◆ Prompt
I would like the records restated word for word, without the pictures.

--- Input material Enclosed Below ---

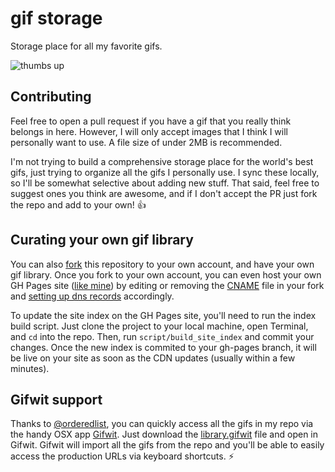 # gif storage

Storage place for all my favorite gifs.

![thumbs up](thumbs-up/thumbs-up.gif)

## Contributing

Feel free to open a pull request if you have a gif that you really think belongs in here. However, I will only accept images that I think I will personally want to use. A file size of under 2MB is recommended.

I'm not trying to build a comprehensive storage place for the world's best gifs, just trying to organize all the gifs I personally use. I sync these locally, so I'll be somewhat selective about adding new stuff. That said, feel free to suggest ones you think are awesome, and if I don't accept the PR just fork the repo and add to your own! :thumbsup:

## Curating your own gif library

You can also [fork](https://github.com/thedavidthomas/gifs/fork) this repository to your own account, and have your own gif library. Once you fork to your own account, you can even host your own GH Pages site ([like mine](http://gifs.dav.sx/)) by editing or removing the [CNAME](https://github.com/thedavidthomas/gifs/blob/gh-pages/CNAME) file in your fork and [setting up dns records](https://help.github.com/articles/setting-up-a-custom-domain-with-github-pages/) accordingly.

To update the site index on the GH Pages site, you'll need to run the index build script. Just clone the project to your local machine, open Terminal, and `cd` into the repo. Then, run `script/build_site_index` and commit your changes. Once the new index is commited to your gh-pages branch, it will be live on your site as soon as the CDN updates (usually within a few minutes).

## Gifwit support

Thanks to [@orderedlist](http://github.com/orderedlist), you can quickly access all the gifs in my repo via the handy OSX app [Gifwit](http://gifwit.com/). Just download the [library.gifwit](http://gifs.dav.sx/library.gifwit ) file and open in Gifwit. Gifwit will import all the gifs from the repo and you'll be able to easily access the production URLs via keyboard shortcuts. :zap:
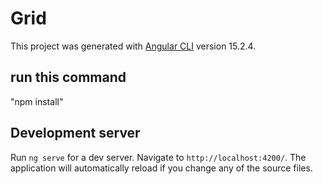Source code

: # Grid

This project was generated with [Angular CLI](https://github.com/angular/angular-cli) version 15.2.4.

## run this command
"npm install"

## Development server

Run `ng serve` for a dev server. Navigate to `http://localhost:4200/`. The application will automatically reload if you change any of the source files.


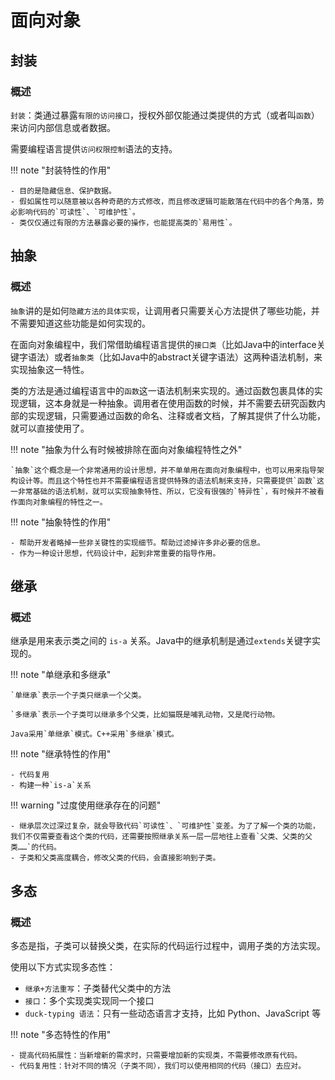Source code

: # 面向对象

## 封装

### 概述

`封装`：类通过暴露`有限的访问接口`，授权外部仅能通过类提供的方式（或者叫`函数`）来访问内部信息或者数据。

需要编程语言提供`访问权限控制`语法的支持。

!!! note "封装特性的作用"

    - 目的是隐藏信息、保护数据。
    - 假如属性可以随意被以各种奇葩的方式修改，而且修改逻辑可能散落在代码中的各个角落，势必影响代码的`可读性`、`可维护性`。
    - 类仅仅通过有限的方法暴露必要的操作，也能提高类的`易用性`。

## 抽象

### 概述

`抽象`讲的是如何`隐藏方法的具体实现`，让调用者只需要关心方法提供了哪些功能，并不需要知道这些功能是如何实现的。

在面向对象编程中，我们常借助编程语言提供的`接口类`（比如Java中的interface关键字语法）或者`抽象类`（比如Java中的abstract关键字语法）这两种语法机制，来实现抽象这一特性。

类的方法是通过编程语言中的`函数`这一语法机制来实现的。通过函数包裹具体的实现逻辑，这本身就是一种抽象。调用者在使用函数的时候，并不需要去研究函数内部的实现逻辑，只需要通过函数的命名、注释或者文档，了解其提供了什么功能，就可以直接使用了。

!!! note "抽象为什么有时候被排除在面向对象编程特性之外"

    `抽象`这个概念是一个非常通用的设计思想，并不单单用在面向对象编程中，也可以用来指导架构设计等。而且这个特性也并不需要编程语言提供特殊的语法机制来支持，只需要提供`函数`这一非常基础的语法机制，就可以实现抽象特性、所以，它没有很强的`特异性`，有时候并不被看作面向对象编程的特性之一。

!!! note "抽象特性的作用"

    - 帮助开发者略掉一些非关键性的实现细节。帮助过滤掉许多非必要的信息。
    - 作为一种设计思想，代码设计中，起到非常重要的指导作用。

## 继承

### 概述

继承是用来表示类之间的 `is-a` 关系。Java中的继承机制是通过`extends`关键字实现的。

!!! note "单继承和多继承"

    `单继承`表示一个子类只继承一个父类。

    `多继承`表示一个子类可以继承多个父类，比如猫既是哺乳动物，又是爬行动物。

    Java采用`单继承`模式。C++采用`多继承`模式。

!!! note "继承特性的作用"

    - 代码复用
    - 构建一种`is-a`关系

!!! warning "过度使用继承存在的问题"

    - 继承层次过深过复杂，就会导致代码`可读性`、`可维护性`变差。为了了解一个类的功能，我们不仅需要查看这个类的代码，还需要按照继承关系一层一层地往上查看`父类、父类的父类……`的代码。
    - 子类和父类高度耦合，修改父类的代码，会直接影响到子类。


## 多态

### 概述

多态是指，子类可以替换父类，在实际的代码运行过程中，调用子类的方法实现。

使用以下方式实现多态性：

- `继承+方法重写`：子类替代父类中的方法
- `接口`：多个实现类实现同一个接口
- `duck-typing 语法`：只有一些动态语言才支持，比如 Python、JavaScript 等

!!! note "多态特性的作用"

    - 提高代码拓展性：当新增新的需求时，只需要增加新的实现类，不需要修改原有代码。
    - 代码复用性：针对不同的情况（子类不同），我们可以使用相同的代码（接口）去应对。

--- End of Enclosed Input material ---

◆ Task answer
 # gif storage

Storage place for all my favorite gifs.

![thumbs up](thumbs-up/thumbs-up.gif)

## Contributing

Feel free to open a pull request if you have a gif that you really think belongs in here. However, I will only accept images that I think I will personally want to use. A file size of under 2MB is recommended.

I'm not trying to build a comprehensive storage place for the world's best gifs, just trying to organize all the gifs I personally use. I sync these locally, so I'll be somewhat selective about adding new stuff. That said, feel free to suggest ones you think are awesome, and if I don't accept the PR just fork the repo and add to your own! :thumbsup:

## Curating your own gif library

You can also [fork](https://github.com/thedavidthomas/gifs/fork) this repository to your own account, and have your own gif library. Once you fork to your own account, you can even host your own GH Pages site ([like mine](http://gifs.dav.sx/)) by editing or removing the [CNAME](https://github.com/thedavidthomas/gifs/blob/gh-pages/CNAME) file in your fork and [setting up dns records](https://help.github.com/articles/setting-up-a-custom-domain-with-github-pages/) accordingly.

To update the site index on the GH Pages site, you'll need to run the index build script. Just clone the project to your local machine, open Terminal, and `cd` into the repo. Then, run `script/build_site_index` and commit your changes. Once the new index is commited to your gh-pages branch, it will be live on your site as soon as the CDN updates (usually within a few minutes).

## Gifwit support

Thanks to [@orderedlist](http://github.com/orderedlist), you can quickly access all the gifs in my repo via the handy OSX app [Gifwit](http://gifwit.com/). Just download the [library.gifwit](http://gifs.dav.sx/library.gifwit ) file and open in Gifwit. Gifwit will import all the gifs from the repo and you'll be able to easily access the production URLs via keyboard shortcuts. :zap:
Source code

: # Grid

This project was generated with [Angular CLI](https://github.com/angular/angular-cli) version 15.2.4.

## run this command
"npm install"

## Development server

Run `ng serve` for a dev server. Navigate to `http://localhost:4200/`. The application will automatically reload if you change any of the source files.


Source code

: # 面向对象

## 封装

### 概述

`封装`：类通过暴露`有限的访问接口`，授权外部仅能通过类提供的方式（或者叫`函数`）来访问内部信息或者数据。

需要编程语言提供`访问权限控制`语法的支持。

!!! note "封装特性的作用"

    - 目的是隐藏信息、保护数据。
    - 假如属性可以随意被以各种奇葩的方式修改，而且修改逻辑可能散落在代码中的各个角落，势必影响代码的`可读性`、`可维护性`。
    - 类仅仅通过有限的方法暴露必要的操作，也能提高类的`易用性`。

## 抽象

### 概述

`抽象`讲的是如何`隐藏方法的具体实现`，让调用者只需要关心方法提供了哪些功能，并不需要知道这些功能是如何实现的。

在面向对象编程中，我们常借助编程语言提供的`接口类`（比如Java中的interface关键字语法）或者`抽象类`（比如Java中的abstract关键字语法）这两种语法机制，来实现抽象这一特性。

类的方法是通过编程语言中的`函数`这一语法机制来实现的。通过函数包裹具体的实现逻辑，这本身就是一种抽象。调用者在使用函数的时候，并不需要去研究函数内部的实现逻辑，只需要通过函数的命名、注释或者文档，了解其提供了什么功能，就可以直接使用了。

!!! note "抽象为什么有时候被排除在面向对象编程特性之外"

    `抽象`这个概念是一个非常通用的设计思想，并不单单用在面向对象编程中，也可以用来指导架构设计等。而且这个特性也并不需要编程语言提供特殊的语法机制来支持，只需要提供`函数`这一非常基础的语法机制，就可以实现抽象特性、所以，它没有很强的`特异性`，有时候并不被看作面向对象编程的特性之一。

!!! note "抽象特性的作用"

    - 帮助开发者略掉一些非关键性的实现细节。帮助过滤掉许多非必要的信息。
    - 作为一种设计思想，代码设计中，起到非常重要的指导作用。

## 继承

### 概述

继承是用来表示类之间的 `is-a` 关系。Java中的继承机制是通过`extends`关键字实现的。

!!! note "单继承和多继承"

    `单继承`表示一个子类只继承一个父类。

    `多继承`表示一个子类可以继承多个父类，比如猫既是哺乳动物，又是爬行动物。

    Java采用`单继承`模式。C++采用`多继承`模式。

!!! note "继承特性的作用"

    - 代码复用
    - 构建一种`is-a`关系

!!! warning "过度使用继承存在的问题"

    - 继承层次过深过复杂，就会导致代码`可读性`、`可维护性`变差。为了了解一个类的功能，我们不仅需要查看这个类的代码，还需要按照继承关系一层一层地往上查看`父类、父类的父类……`的代码。
    - 子类和父类高度耦合，修改父类的代码，会直接影响到子类。


## 多态

### 概述

多态是指，子类可以替换父类，在实际的代码运行过程中，调用子类的方法实现。

使用以下方式实现多态性：

- `继承+方法重写`：子类替代父类中的方法
- `接口`：多个实现类实现同一个接口
- `duck-typing 语法`：只有一些动态语言才支持，比如 Python、JavaScript 等

!!! note "多态特性的作用"

    - 提高代码拓展性：当新增新的需求时，只需要增加新的实现类，不需要修改原有代码。
    - 代码复用性：针对不同的情况（子类不同），我们可以使用相同的代码（接口）去应对。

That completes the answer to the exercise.